My life literally hasn’t been the same since that day!

It’s changed the way I view God, how I view others and how I view what most people call tragedy.

I use to question how God could let bad things happen.

And right or wrong, I now firmly believe that it isn’t God who “allows” the bad things or “creates” the pain, suffering or death – it’s the wonderful things that happen during those awful occurrences is what He’s doing.

For instance, I would imagine not one single person in the Critical Care Unit waiting room just outside Jennifer’s room that afternoon was thinking about me.

And rightfully so.

Though Jennifer would eventually (maybe even miraculously) fully recover, their thoughts were focused solely on a wonderful young lady battling for her life and how this situation was crumbling around her family.

To the casual observer, it was obvious nothing “good” was happening in that situation.

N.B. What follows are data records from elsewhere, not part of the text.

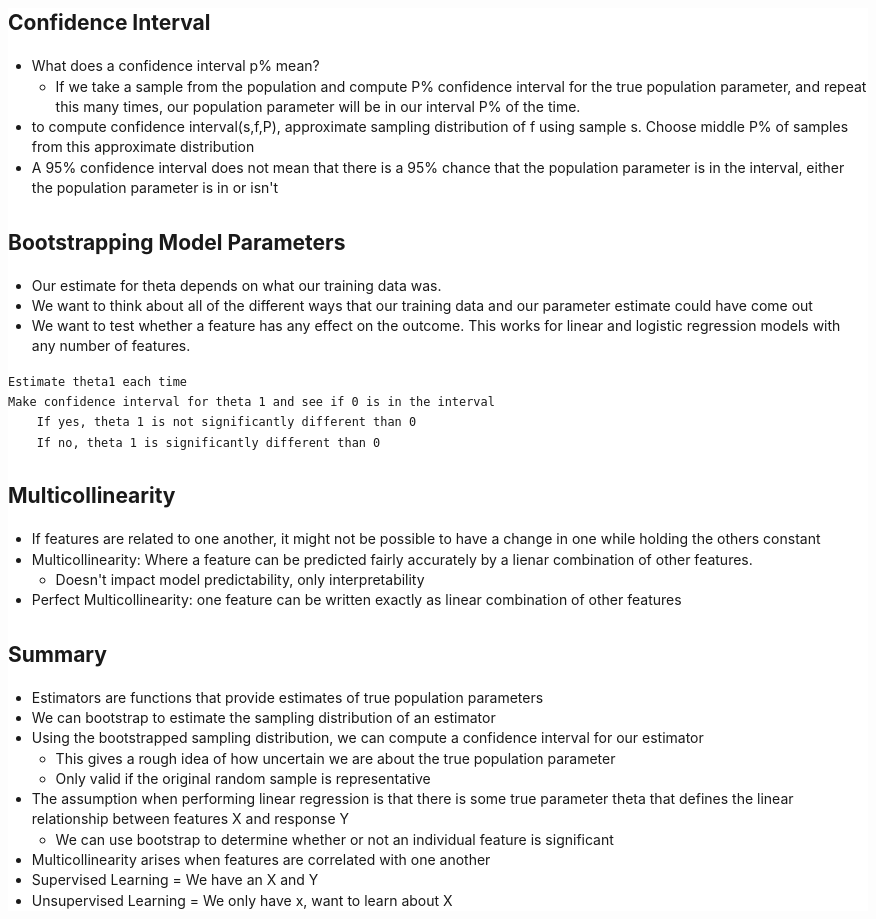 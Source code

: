 ## Confidence Interval

- What does a confidence interval p% mean?
  - If we take a sample from the population and compute P% confidence interval for the true population parameter, and repeat this many times, our population parameter will be in our interval P% of the time.
- to compute confidence interval(s,f,P), approximate sampling distribution of f using sample s. Choose middle P% of samples from this approximate distribution
- A 95% confidence interval does not mean that there is a 95% chance that the population parameter is in the interval, either the population parameter is in or isn't

## Bootstrapping Model Parameters

- Our estimate for theta depends on what our training data was.
- We want to think about all of the different ways that our training data and our parameter estimate could have come out
- We want to test whether a feature has any effect on the outcome. This works for linear and logistic regression models with any number of features.

```
Estimate theta1 each time
Make confidence interval for theta 1 and see if 0 is in the interval
    If yes, theta 1 is not significantly different than 0
    If no, theta 1 is significantly different than 0
```

## Multicollinearity

- If features are related to one another, it might not be possible to have a change in one while holding the others constant
- Multicollinearity: Where a feature can be predicted fairly accurately by a lienar combination of other features.
  - Doesn't impact model predictability, only interpretability
- Perfect Multicollinearity: one feature can be written exactly as linear combination of other features

## Summary

- Estimators are functions that provide estimates of true population parameters
- We can bootstrap to estimate the sampling distribution of an estimator
- Using the bootstrapped sampling distribution, we can compute a confidence interval for our estimator
  - This gives a rough idea of how uncertain we are about the true population parameter
  - Only valid if the original random sample is representative
- The assumption when performing linear regression is that there is some true parameter theta that defines the linear relationship between features X and response Y
  - We can use bootstrap to determine whether or not an individual feature is significant
- Multicollinearity arises when features are correlated with one another
- Supervised Learning = We have an X and Y
- Unsupervised Learning = We only have x, want to learn about X
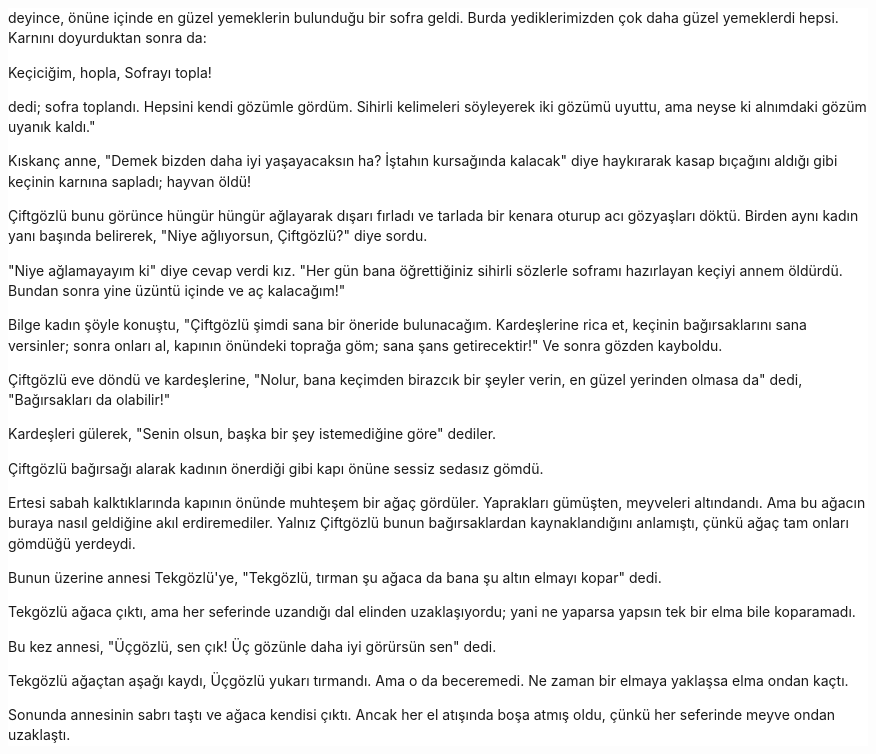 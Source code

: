 deyince, önüne içinde en güzel yemeklerin bulunduğu bir sofra geldi.
Burda yediklerimizden çok daha güzel yemeklerdi hepsi. Karnını
doyurduktan sonra da:

Keçiciğim, hopla,
Sofrayı topla!

dedi; sofra toplandı. Hepsini kendi gözümle gördüm. Sihirli kelimeleri
söyleyerek iki gözümü uyuttu, ama neyse ki alnımdaki gözüm uyanık
kaldı."

Kıskanç anne, "Demek bizden daha iyi yaşayacaksın ha? İştahın
kursağında kalacak" diye haykırarak kasap bıçağını aldığı gibi keçinin
karnına sapladı; hayvan öldü!

Çiftgözlü bunu görünce hüngür hüngür ağlayarak dışarı fırladı ve tarlada
bir kenara oturup acı gözyaşları döktü. Birden aynı kadın yanı başında
belirerek, "Niye ağlıyorsun, Çiftgözlü?" diye sordu.

"Niye ağlamayayım ki" diye cevap verdi kız. "Her gün bana
öğrettiğiniz sihirli sözlerle soframı hazırlayan keçiyi annem öldürdü.
Bundan sonra yine üzüntü içinde ve aç kalacağım!"

Bilge kadın şöyle konuştu, "Çiftgözlü şimdi sana bir öneride
bulunacağım. Kardeşlerine rica et, keçinin bağırsaklarını sana
versinler; sonra onları al, kapının önündeki toprağa göm; sana şans
getirecektir!" Ve sonra gözden kayboldu.

Çiftgözlü eve döndü ve kardeşlerine, "Nolur, bana keçimden birazcık bir
şeyler verin, en güzel yerinden olmasa da" dedi, "Bağırsakları da
olabilir!"

Kardeşleri gülerek, "Senin olsun, başka bir şey istemediğine göre"
dediler.

Çiftgözlü bağırsağı alarak kadının önerdiği gibi kapı önüne sessiz
sedasız gömdü.

Ertesi sabah kalktıklarında kapının önünde muhteşem bir ağaç gördüler.
Yaprakları gümüşten, meyveleri altındandı. Ama bu ağacın buraya nasıl
geldiğine akıl erdiremediler. Yalnız Çiftgözlü bunun bağırsaklardan
kaynaklandığını anlamıştı, çünkü ağaç tam onları gömdüğü yerdeydi.

Bunun üzerine annesi Tekgözlü'ye, "Tekgözlü, tırman şu ağaca da bana
şu altın elmayı kopar" dedi.

Tekgözlü ağaca çıktı, ama her seferinde uzandığı dal elinden
uzaklaşıyordu; yani ne yaparsa yapsın tek bir elma bile koparamadı.

Bu kez annesi, "Üçgözlü, sen çık! Üç gözünle daha iyi görürsün sen"
dedi.

Tekgözlü ağaçtan aşağı kaydı, Üçgözlü yukarı tırmandı. Ama o da
beceremedi. Ne zaman bir elmaya yaklaşsa elma ondan kaçtı.

Sonunda annesinin sabrı taştı ve ağaca kendisi çıktı. Ancak her el
atışında boşa atmış oldu, çünkü her seferinde meyve ondan uzaklaştı.
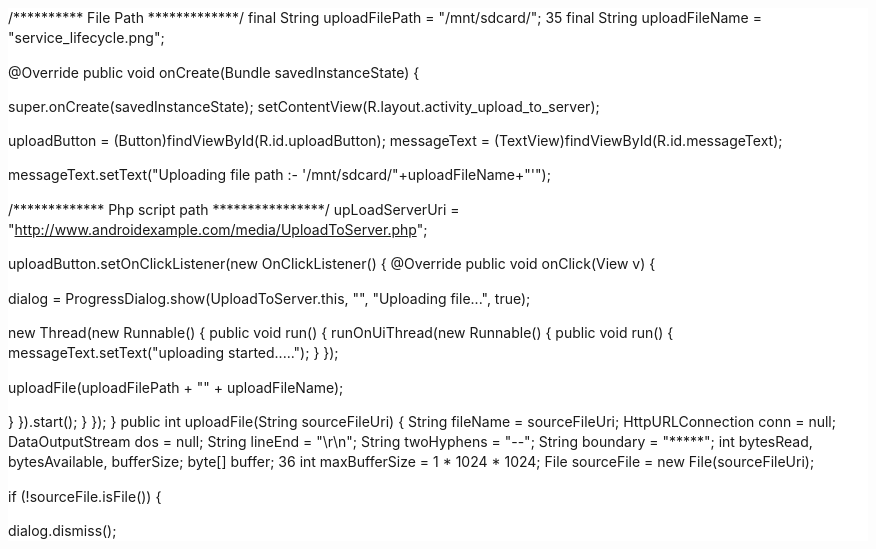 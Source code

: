  /********** File Path *************/
 final String uploadFilePath = "/mnt/sdcard/";
35
 final String uploadFileName = "service_lifecycle.png";

 @Override
 public void onCreate(Bundle savedInstanceState) {

 super.onCreate(savedInstanceState);
 setContentView(R.layout.activity_upload_to_server);

 uploadButton = (Button)findViewById(R.id.uploadButton);
 messageText = (TextView)findViewById(R.id.messageText);

 messageText.setText("Uploading file path :- '/mnt/sdcard/"+uploadFileName+"'");

 /************* Php script path ****************/
 upLoadServerUri = "http://www.androidexample.com/media/UploadToServer.php";

 uploadButton.setOnClickListener(new OnClickListener() {
 @Override
 public void onClick(View v) {

 dialog = ProgressDialog.show(UploadToServer.this, "", "Uploading file...", true);

 new Thread(new Runnable() {
 public void run() {
 runOnUiThread(new Runnable() {
 public void run() {
 messageText.setText("uploading started.....");
 }
 });

 uploadFile(uploadFilePath + "" + uploadFileName);

 }
 }).start();
 }
 });
 }
 public int uploadFile(String sourceFileUri) {
 String fileName = sourceFileUri;
 HttpURLConnection conn = null;
 DataOutputStream dos = null;
 String lineEnd = "\r\n";
 String twoHyphens = "--";
 String boundary = "*****";
 int bytesRead, bytesAvailable, bufferSize;
 byte[] buffer;
36
 int maxBufferSize = 1 * 1024 * 1024;
 File sourceFile = new File(sourceFileUri);

 if (!sourceFile.isFile()) {

 dialog.dismiss();
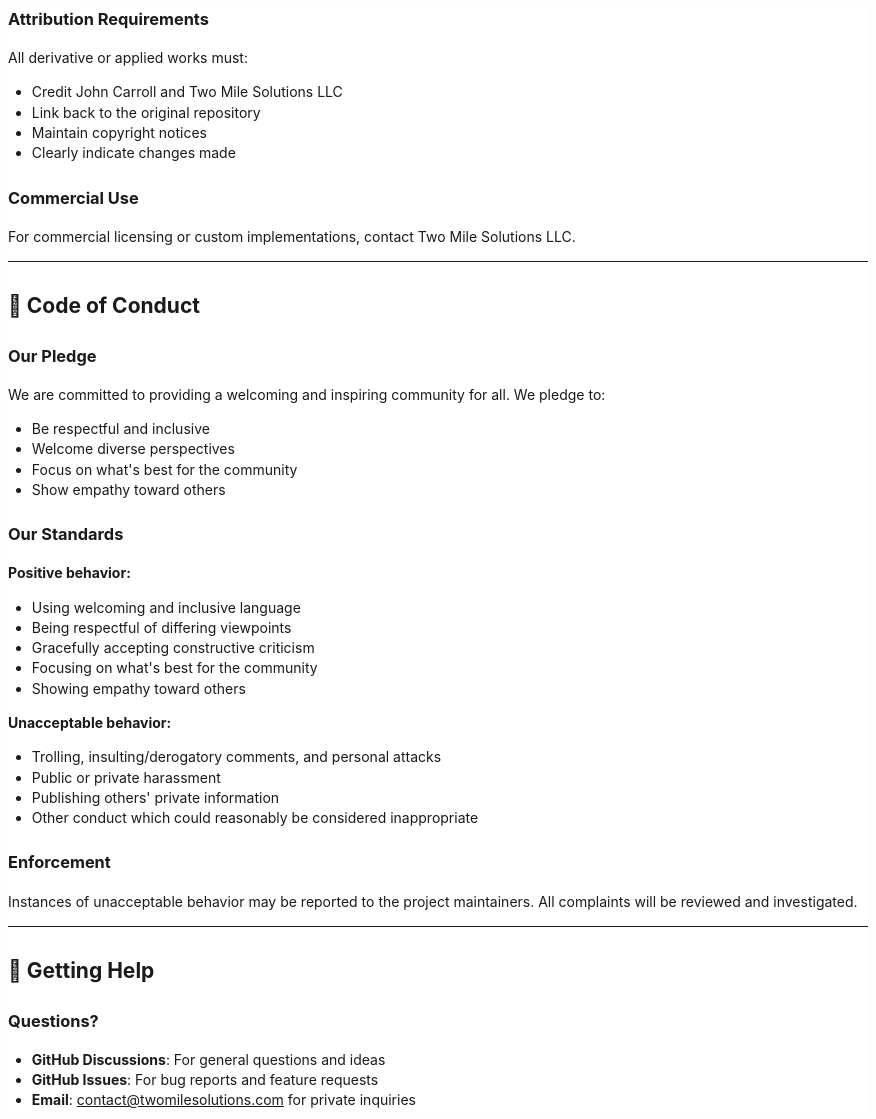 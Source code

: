 ### Attribution Requirements

All derivative or applied works must:
- Credit John Carroll and Two Mile Solutions LLC
- Link back to the original repository
- Maintain copyright notices
- Clearly indicate changes made

### Commercial Use

For commercial licensing or custom implementations, contact Two Mile Solutions LLC.

---

## 🤝 Code of Conduct

### Our Pledge

We are committed to providing a welcoming and inspiring community for all. We pledge to:
- Be respectful and inclusive
- Welcome diverse perspectives
- Focus on what's best for the community
- Show empathy toward others

### Our Standards

**Positive behavior:**
- Using welcoming and inclusive language
- Being respectful of differing viewpoints
- Gracefully accepting constructive criticism
- Focusing on what's best for the community
- Showing empathy toward others

**Unacceptable behavior:**
- Trolling, insulting/derogatory comments, and personal attacks
- Public or private harassment
- Publishing others' private information
- Other conduct which could reasonably be considered inappropriate

### Enforcement

Instances of unacceptable behavior may be reported to the project maintainers. All complaints will be reviewed and investigated.

---

## 💬 Getting Help

### Questions?

- **GitHub Discussions**: For general questions and ideas
- **GitHub Issues**: For bug reports and feature requests
- **Email**: contact@twomilesolutions.com for private inquiries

Except for the fact that two hours south of that hospital, somewhere along the interstate, someone as insignificant as me was encountering the Holy Spirit for the very first time – all because of this “tragedy.”

Now whenever I hear or see something terrible happening, I automatically turn my thoughts to what God’s mercy and grace might be up to in that situation, regardless of whether or not it is visible at that moment or not.

And that brings me to the terrorist attacks on 9/11/2001.

On the surface, most people recall that day as horrifying, heart-breaking, sad, angering, etc. – basically, nothing “good” seemed to be happening in that situation.

And though I’ll never downplay the senseless and tragic deaths of all those people, because of how Jennifer’s situation has changed the way I look at things, I now look at that infamous day with a sense of awe and wonder.

Crazy?

Not if you think about the hundreds of people who – under tremendous duress and unthinkable chaos – willingly and selflessly sacrificed their lives to save the lives of complete strangers in moment’s notice.

I know it’s not easy to accept that the reality just may be that we are all somewhat at the mercy of death, tragedy and suffering – mostly due to the free-will decisions of others – here in this world.

But just remember this, God is infinitely larger than this world, and one day He will perfectly and completely undo every pain, every suffering and every death.

And until then, take comfort in the fact that He is and does work tremendous “good” in every “bad” situation, whether we see it or not.